Add shard exp on fsdp custom mesh by NuojCheng · Pull Request #3988 · AI-Hypercomputer/maxtext

NuojCheng · 2026-05-27T02:38:47Z

Description

This PR introduces a new custom mesh and rule that enabling FSDP sharding exp dimension for weights in MoE component. When non-elementwise optimization is enabled, e.g. Muon, this custom mesh show better benefits.

Compared with previous implementation of shard_exp_on_fsdp, this custom mesh support mixture of FSDP and EP.

Use custom_mesh_and_rule=shard-exp-on-fsdp to enable.

Tests

Performance Regression

Tpu7x-8 on DSv2-16b, the losses of 10 steps perfectly match and performance are similar, see https://diff.googleplex.com/#key=r2vyDl7870kN.

Support on FSDP + EP

Support FSDP=4 and EP=2 (a2a): https://paste.googleplex.com/4617065838280704
Support FSDP=4 and EP=2 (AG-RS): https://paste.googleplex.com/5176088446763008

Support on explicit sharding

Pure FSDP=8: https://paste.googleplex.com/4860389375475712
FSDP=4 and EP=2: https://paste.googleplex.com/4890472467267584

Performance improvement on Muon optimizer

FSDP+EP MFU improved 120%: https://diff.googleplex.com/#key=ieiMesgH7AMi
Pure FSDP same performance: https://diff.googleplex.com/#key=FdgAlFcTiTHF

Checklist

Before submitting this PR, please make sure (put X in square brackets):

I have performed a self-review of my code. For an optional AI review, add the gemini-review label.
I have necessary comments in my code, particularly in hard-to-understand areas.
I have run end-to-end tests tests and provided workload links above if applicable.
I have made or will make corresponding changes to the doc if needed, including adding new documentation pages to the relevant Table of Contents (toctree directive) as explained in our documentation.

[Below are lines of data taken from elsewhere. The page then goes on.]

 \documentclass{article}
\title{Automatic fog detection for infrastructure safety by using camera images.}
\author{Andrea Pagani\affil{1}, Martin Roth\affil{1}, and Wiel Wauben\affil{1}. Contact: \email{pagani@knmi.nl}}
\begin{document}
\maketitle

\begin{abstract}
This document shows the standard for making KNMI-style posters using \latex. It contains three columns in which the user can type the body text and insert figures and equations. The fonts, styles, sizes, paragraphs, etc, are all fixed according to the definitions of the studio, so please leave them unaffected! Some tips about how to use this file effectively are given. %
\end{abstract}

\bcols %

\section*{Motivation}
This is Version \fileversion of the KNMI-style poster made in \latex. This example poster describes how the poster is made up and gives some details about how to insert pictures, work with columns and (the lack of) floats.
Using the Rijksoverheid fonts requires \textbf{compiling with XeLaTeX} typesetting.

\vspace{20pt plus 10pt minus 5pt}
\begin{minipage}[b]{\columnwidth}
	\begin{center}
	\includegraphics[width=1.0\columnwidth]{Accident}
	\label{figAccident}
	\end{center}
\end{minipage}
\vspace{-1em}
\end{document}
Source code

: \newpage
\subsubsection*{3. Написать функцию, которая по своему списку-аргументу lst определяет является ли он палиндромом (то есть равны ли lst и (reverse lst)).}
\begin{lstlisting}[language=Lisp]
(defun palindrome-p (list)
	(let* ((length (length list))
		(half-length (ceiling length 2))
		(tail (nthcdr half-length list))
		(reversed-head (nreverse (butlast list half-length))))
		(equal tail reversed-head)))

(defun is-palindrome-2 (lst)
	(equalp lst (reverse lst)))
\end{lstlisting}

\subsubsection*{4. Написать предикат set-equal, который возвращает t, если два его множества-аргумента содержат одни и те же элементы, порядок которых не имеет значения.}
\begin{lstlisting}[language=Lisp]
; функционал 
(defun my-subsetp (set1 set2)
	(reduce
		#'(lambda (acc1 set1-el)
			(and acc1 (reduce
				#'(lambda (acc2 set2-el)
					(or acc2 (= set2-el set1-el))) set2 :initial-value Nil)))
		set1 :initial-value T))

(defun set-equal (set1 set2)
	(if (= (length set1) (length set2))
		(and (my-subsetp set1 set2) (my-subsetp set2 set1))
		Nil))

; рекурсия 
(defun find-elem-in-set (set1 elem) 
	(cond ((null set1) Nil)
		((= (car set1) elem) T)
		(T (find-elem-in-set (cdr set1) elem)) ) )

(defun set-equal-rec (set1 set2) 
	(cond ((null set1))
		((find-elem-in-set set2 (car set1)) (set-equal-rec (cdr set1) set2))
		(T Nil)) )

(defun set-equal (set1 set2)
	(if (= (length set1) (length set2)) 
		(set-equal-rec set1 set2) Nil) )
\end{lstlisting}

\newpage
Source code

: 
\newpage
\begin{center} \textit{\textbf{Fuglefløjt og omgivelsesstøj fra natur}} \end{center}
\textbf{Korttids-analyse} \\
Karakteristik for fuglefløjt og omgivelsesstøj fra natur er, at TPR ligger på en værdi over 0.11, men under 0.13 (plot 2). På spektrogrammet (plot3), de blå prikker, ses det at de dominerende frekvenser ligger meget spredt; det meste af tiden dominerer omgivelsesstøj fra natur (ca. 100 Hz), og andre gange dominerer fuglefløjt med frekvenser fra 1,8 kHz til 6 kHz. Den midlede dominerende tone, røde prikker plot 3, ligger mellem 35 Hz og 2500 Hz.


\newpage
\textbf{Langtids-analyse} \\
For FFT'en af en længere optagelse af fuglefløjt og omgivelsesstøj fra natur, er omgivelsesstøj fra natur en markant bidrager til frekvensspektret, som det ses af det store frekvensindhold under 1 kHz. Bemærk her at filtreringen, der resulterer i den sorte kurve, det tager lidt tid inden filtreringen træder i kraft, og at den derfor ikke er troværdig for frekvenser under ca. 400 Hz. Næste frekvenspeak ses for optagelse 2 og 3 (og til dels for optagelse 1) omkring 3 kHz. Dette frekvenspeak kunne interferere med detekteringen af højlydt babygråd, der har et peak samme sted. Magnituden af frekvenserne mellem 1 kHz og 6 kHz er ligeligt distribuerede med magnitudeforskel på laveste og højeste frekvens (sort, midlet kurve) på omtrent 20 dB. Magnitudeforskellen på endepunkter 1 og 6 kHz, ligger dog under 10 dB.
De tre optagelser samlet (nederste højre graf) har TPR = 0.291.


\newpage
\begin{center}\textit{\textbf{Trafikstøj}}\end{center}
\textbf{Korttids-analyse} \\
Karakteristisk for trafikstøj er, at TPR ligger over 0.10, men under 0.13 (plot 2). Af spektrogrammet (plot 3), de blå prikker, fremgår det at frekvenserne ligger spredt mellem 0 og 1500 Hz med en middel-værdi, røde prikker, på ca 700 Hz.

codecov · 2026-05-27T02:44:09Z

Codecov Report

❌ Patch coverage is 70.00000% with 9 lines in your changes missing coverage. Please review.

Files with missing lines	Patch %	Lines
src/maxtext/utils/sharding.py	62.50%	3 Missing and 3 partials ⚠️
src/maxtext/layers/moe.py	76.92%	1 Missing and 2 partials ⚠️

📢 Thoughts on this report? Let us know!

Shuwen-Fang · 2026-05-28T00:25:05Z

      return lhs_quantize_dtype, rhs_quantize_dtype

-    def gmm(inputs, kernel, tiling, group_sizes, expert_assignments, weight_gather_axes):
+    def gmm(inputs, kernel, tiling, group_sizes, expert_assignments, weight_gather_axes=None):


can we do weight_gather_axes = []

Tried it first but got some pylint warning..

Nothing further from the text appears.